Mas retorna la noche, y ya es la hora


de partir, porque todo ya hemos visto.»


Como él lo quiso, al cuello le abracé;


y escogió el tiempo y el lugar preciso,


y, al estar ya las alas bien abiertas,


se sujetó de los peludos flancos:


y descendió después de pelo en pelo,


entre pelambre hirsuta y costra helada.


Cuando nos encontramos donde el muslo


se ensancha y hace gruesas las caderas,


el guía, con fatiga y con angustia,


la cabeza volvió hacia los zancajos,


y al pelo se agarró como quien sube,


tal que al infierno yo creí volver.


«Cógete bien, ya que por esta escala


dijo el maestro exhausto y jadeante


es preciso escapar de tantos males.»


Luego salió por el hueco de un risco,


y junto a éste me dejó sentado;


y puso junto a mí su pie prudente.


Yo alcé los ojos, y pensé mirar


a Lucifer igual que lo dejamos,


y le vi con las piernas para arriba;


y si desconcertado me vi entonces,


el vulgo es quien lo piensa, pues no entiende


cuál es el trago que pasado había.


«Ponte de pie me dijo mi maestro :


la ruta es larga y el camino es malo,


y el sol ya cae al medio de la tercia.»


No era el lugar donde nos encontrábamos


pasillo de palacio, mas caverna


que poca luz y mal suelo tenía.


«Antes que del abismo yo me aparte,


maestro dije cuando estuve en pie ,


por sacarme de error háblame un poco:


¿Dónde está el hielo?, ¿y cómo éste se encuentra


tan boca abajo, y en tan poco tiempo,


de noche a día el sol ha caminado?»


Y él me repuso: « Piensas todavía

que estás allí en el centro, en que agarré


el pelo del gusano que perfora


el mundo: allí estuviste en la bajada;


cuando yo me volví, cruzaste el punto


en que converge el peso de ambas partes:


y has alcanzado ya el otro hemisferio


que es contrario de aquel que la gran seca


recubre, en cuya cima consumido


fue el hombre que nació y vivió sin culpa;


tienes los pies sobre la breve esfera


que a la Judea forma la otra cara.


Aquí es mañana, cuando allí es de noche:


y aquél, que fue escalera con su pelo,


aún se encuentra plantado igual que antes.
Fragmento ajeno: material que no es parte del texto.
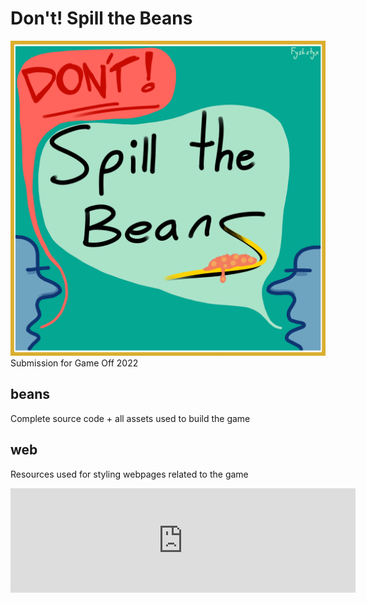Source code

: # Don't! Spill the Beans
![Two blue men saying 'Don't! Spill the Beans'](web/logo.png)
Submission for Game Off 2022

## beans
Complete source code + all assets used to build the game

## web
Resources used for styling webpages related to the game

<iframe src="https://itch.io/embed/1804171" width="552" height="167" frameborder="0"><a href="https://fyshstyx.itch.io/dont-spill-the-beans">Don't! Spill the Beans by FyshStyx</a></iframe>
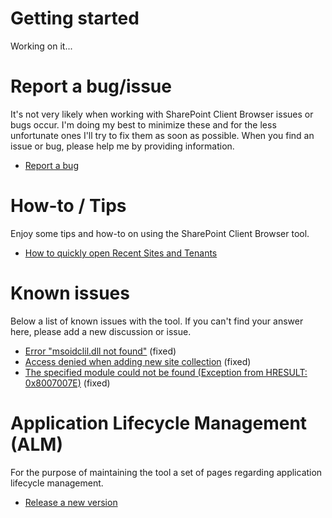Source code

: # Getting started
Working on it...
# Report a bug/issue
It's not very likely when working with SharePoint Client Browser issues or bugs occur. I'm doing my best to minimize these and for the less unfortunate ones I'll try to fix them as soon as possible. When you find an issue or bug, please help me by providing information. 
* [Report a bug](Report-a-bug)
# How-to / Tips
Enjoy some tips and how-to on using the SharePoint Client Browser tool.
* [How to quickly open Recent Sites and Tenants](How-to-quickly-open-Recent-Sites-and-Tenants)
# Known issues
Below a list of known issues with the tool. If you can't find your answer here, please add a new discussion or issue.
* [Error "msoidclil.dll not found"](Error-_msoidclil.dll-not-found_) (fixed)
* [Access denied when adding new site collection](Access-denied-when-adding-new-site-collection) (fixed)
* [The specified module could not be found (Exception from HRESULT: 0x8007007E)](The-specified-module-could-not-be-found-(Exception-from-HRESULT_-0x8007007E)) (fixed)
# Application Lifecycle Management (ALM)
For the purpose of maintaining the tool a set of pages regarding application lifecycle management. 
* [Release a new version](Release-a-new-version)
Del cielo se arrojó por esta parte;


y la tierra que aquí antes se extendía,


por miedo a él, del mar hizo su velo,


y al hemisferio nuestro vino; y puede


que por huir dejara este vacío


eso que allí se ve, y arriba se alza.»


Un lugar hay de Belcebú alejado


tanto cuanto la cárcava se alarga,


que el sonido denota, y no la vista,


de un arroyuelo que hasta allí desciende


por el hueco de un risco, al que perfora


su curso retorcido y sin pendiente.


Mi guía y yo por esa oculta senda


fuimos para volver al claro mundo;


y sin preocupación de descansar,


subimos, él primero y yo después,


hasta que nos dejó mirar el cielo


un agujero, por el cual salimos


a contemplar de nuevo las estrellas.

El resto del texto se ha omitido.